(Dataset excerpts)
________________________________________

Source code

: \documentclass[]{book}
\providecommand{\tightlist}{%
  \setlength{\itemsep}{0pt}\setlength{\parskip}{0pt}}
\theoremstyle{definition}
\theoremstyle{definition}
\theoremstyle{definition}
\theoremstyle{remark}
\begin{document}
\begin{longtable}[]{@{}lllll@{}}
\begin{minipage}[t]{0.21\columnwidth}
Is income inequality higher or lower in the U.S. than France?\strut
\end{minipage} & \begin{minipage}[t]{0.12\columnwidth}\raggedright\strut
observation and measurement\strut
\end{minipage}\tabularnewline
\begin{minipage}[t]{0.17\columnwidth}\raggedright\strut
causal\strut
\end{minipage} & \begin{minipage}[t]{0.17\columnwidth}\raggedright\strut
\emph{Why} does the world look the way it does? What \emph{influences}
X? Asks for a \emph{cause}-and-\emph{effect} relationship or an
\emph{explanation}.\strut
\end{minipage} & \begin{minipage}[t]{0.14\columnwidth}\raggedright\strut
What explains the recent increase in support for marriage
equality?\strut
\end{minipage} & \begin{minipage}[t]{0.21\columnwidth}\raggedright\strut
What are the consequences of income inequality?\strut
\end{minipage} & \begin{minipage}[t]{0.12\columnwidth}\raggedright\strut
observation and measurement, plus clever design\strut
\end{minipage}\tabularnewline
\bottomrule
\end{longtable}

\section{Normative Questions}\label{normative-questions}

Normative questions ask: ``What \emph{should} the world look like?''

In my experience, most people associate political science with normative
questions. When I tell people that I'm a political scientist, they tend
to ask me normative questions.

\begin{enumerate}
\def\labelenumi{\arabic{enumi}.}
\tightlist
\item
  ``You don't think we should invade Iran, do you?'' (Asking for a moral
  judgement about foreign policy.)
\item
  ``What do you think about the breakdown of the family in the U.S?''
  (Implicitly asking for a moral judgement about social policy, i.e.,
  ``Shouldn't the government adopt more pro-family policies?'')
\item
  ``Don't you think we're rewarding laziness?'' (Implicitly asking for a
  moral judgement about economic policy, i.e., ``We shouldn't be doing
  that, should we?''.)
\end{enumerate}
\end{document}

________________________________________

**What you will do:** Please print the data above exactly as it appears.

**The completed task:**
Source code

: \documentclass[]{book}
\providecommand{\tightlist}{%
  \setlength{\itemsep}{0pt}\setlength{\parskip}{0pt}}
\theoremstyle{definition}
\theoremstyle{definition}
\theoremstyle{definition}
\theoremstyle{remark}
\begin{document}
\begin{longtable}[]{@{}lllll@{}}
\begin{minipage}[t]{0.21\columnwidth}
Is income inequality higher or lower in the U.S. than France?\strut
\end{minipage} & \begin{minipage}[t]{0.12\columnwidth}\raggedright\strut
observation and measurement\strut
\end{minipage}\tabularnewline
\begin{minipage}[t]{0.17\columnwidth}\raggedright\strut
causal\strut
\end{minipage} & \begin{minipage}[t]{0.17\columnwidth}\raggedright\strut
\emph{Why} does the world look the way it does? What \emph{influences}
X? Asks for a \emph{cause}-and-\emph{effect} relationship or an
\emph{explanation}.\strut
\end{minipage} & \begin{minipage}[t]{0.14\columnwidth}\raggedright\strut
What explains the recent increase in support for marriage
equality?\strut
\end{minipage} & \begin{minipage}[t]{0.21\columnwidth}\raggedright\strut
What are the consequences of income inequality?\strut
\end{minipage} & \begin{minipage}[t]{0.12\columnwidth}\raggedright\strut
observation and measurement, plus clever design\strut
\end{minipage}\tabularnewline
\bottomrule
\end{longtable}

\section{Normative Questions}\label{normative-questions}

Normative questions ask: ``What \emph{should} the world look like?''

In my experience, most people associate political science with normative
questions. When I tell people that I'm a political scientist, they tend
to ask me normative questions.

\begin{enumerate}
\def\labelenumi{\arabic{enumi}.}
\tightlist
\item
  ``You don't think we should invade Iran, do you?'' (Asking for a moral
  judgement about foreign policy.)
\item
  ``What do you think about the breakdown of the family in the U.S?''
  (Implicitly asking for a moral judgement about social policy, i.e.,
  ``Shouldn't the government adopt more pro-family policies?'')
\item
  ``Don't you think we're rewarding laziness?'' (Implicitly asking for a
  moral judgement about economic policy, i.e., ``We shouldn't be doing
  that, should we?''.)
\end{enumerate}
\end{document}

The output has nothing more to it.